The people of Vietnam suffered through war from 1955-1975, but for one man, the war took much longer to end. Ho Van Thanh was a soldier for more than 15 years. One terrible day, a mine exploded and killed his wife and two of his sons, and completely destroyed his home.
In a panic, Thanh grabbed his two-year-old son, Ho Van Lang, and fled deep into the jungle where he planned to live until the war ended. Just two years later, the war did end, but Ho and his son had no way of hearing the news. The two of them ended up living in the jungle for more than forty years, believing that the war was still raging on.
Thanh entered the jungle when he was just 42, and his son was two. By the time they were found, he was an 82-year-old man and his son was middle-aged.
Local people searching for wood deep in the forest found Thanh and his son living in a tree house twenty feet in the air. Thanh, who had been a well-known blacksmith in his village, had made several arrows and other hunting tools. When they were found, they were wearing loincloths made of tree bark. They survived by hunting, growing forest vegetables, and planting corn.
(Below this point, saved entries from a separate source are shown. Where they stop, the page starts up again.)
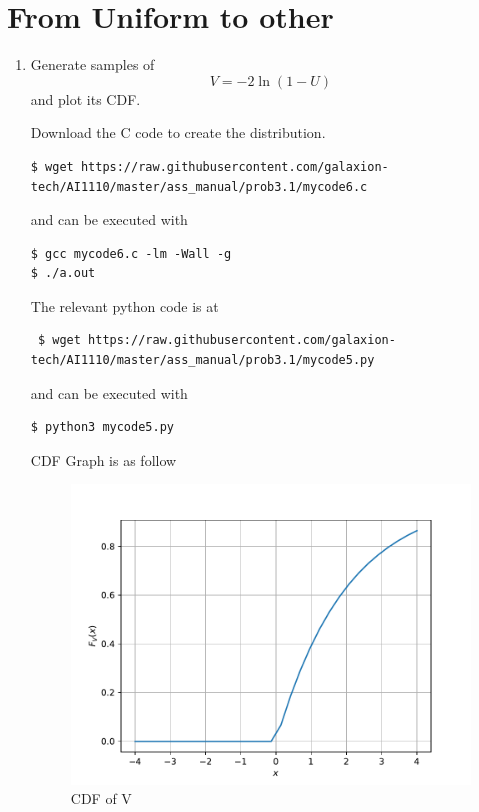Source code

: \documentclass[journal,12pt,twocolumn]{IEEEtran}
\renewcommand\thesection{\arabic{section}}
\begin{document}
\section{From Uniform to other}
\begin{enumerate}[label=\thesection.\arabic*.,ref=\thesection.\theenumi]

\item Generate samples of
\begin{equation}
    V = -2 \ln (1-U)
\end{equation}
and plot its CDF.\\
\solution 

Download the C code to create the distribution.

\begin{lstlisting}
$ wget https://raw.githubusercontent.com/galaxion-tech/AI1110/master/ass_manual/prob3.1/mycode6.c
\end{lstlisting}
and can be executed with
\begin{lstlisting}
$ gcc mycode6.c -lm -Wall -g
$ ./a.out
\end{lstlisting}

The relevant python code is at

\begin{lstlisting}
 $ wget https://raw.githubusercontent.com/galaxion-tech/AI1110/master/ass_manual/prob3.1/mycode5.py
\end{lstlisting}
and can be executed with
\begin{lstlisting}
$ python3 mycode5.py
\end{lstlisting}

CDF Graph is as follow 
\begin{figure}[H]
    \includegraphics[scale=0.6]{./figs/other_cdf}
    \caption{CDF of V}
\end{figure}


\end{enumerate}
\end{document}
Even though neither of the men remembered much of the local language, they kept a few mementos of their old lives in their treehouse. The father’s military pants were neatly folded and beside them sat the little red coat his son was wearing when they fled.
Because Thanh was in poor health, he was carried out of the jungle on a stretcher with his son Lang at his side. Their arrival shocked the townspeople because many thought they had died years ago.
Once they were in the town, Thanh and Lang suffered from reverse culture shock. Thanh refused to eat, and both men tried to escape back into the jungle. Relatives tried to keep them in town, because they were worried about Thanh’s health. “We know he wants to escape my house to go back to the forest, so we have to keep an eye on himnow,” says his nephew.
Fast forward a year-and-a-half to 2015, and Lang is adjusting. Having lived alone for so long with a father who rarely talked, he still has trouble communicating. But modern comforts and vices such as TV, cell phones and cigarettes have won him over. His father on the other hand still wants to return to the forest.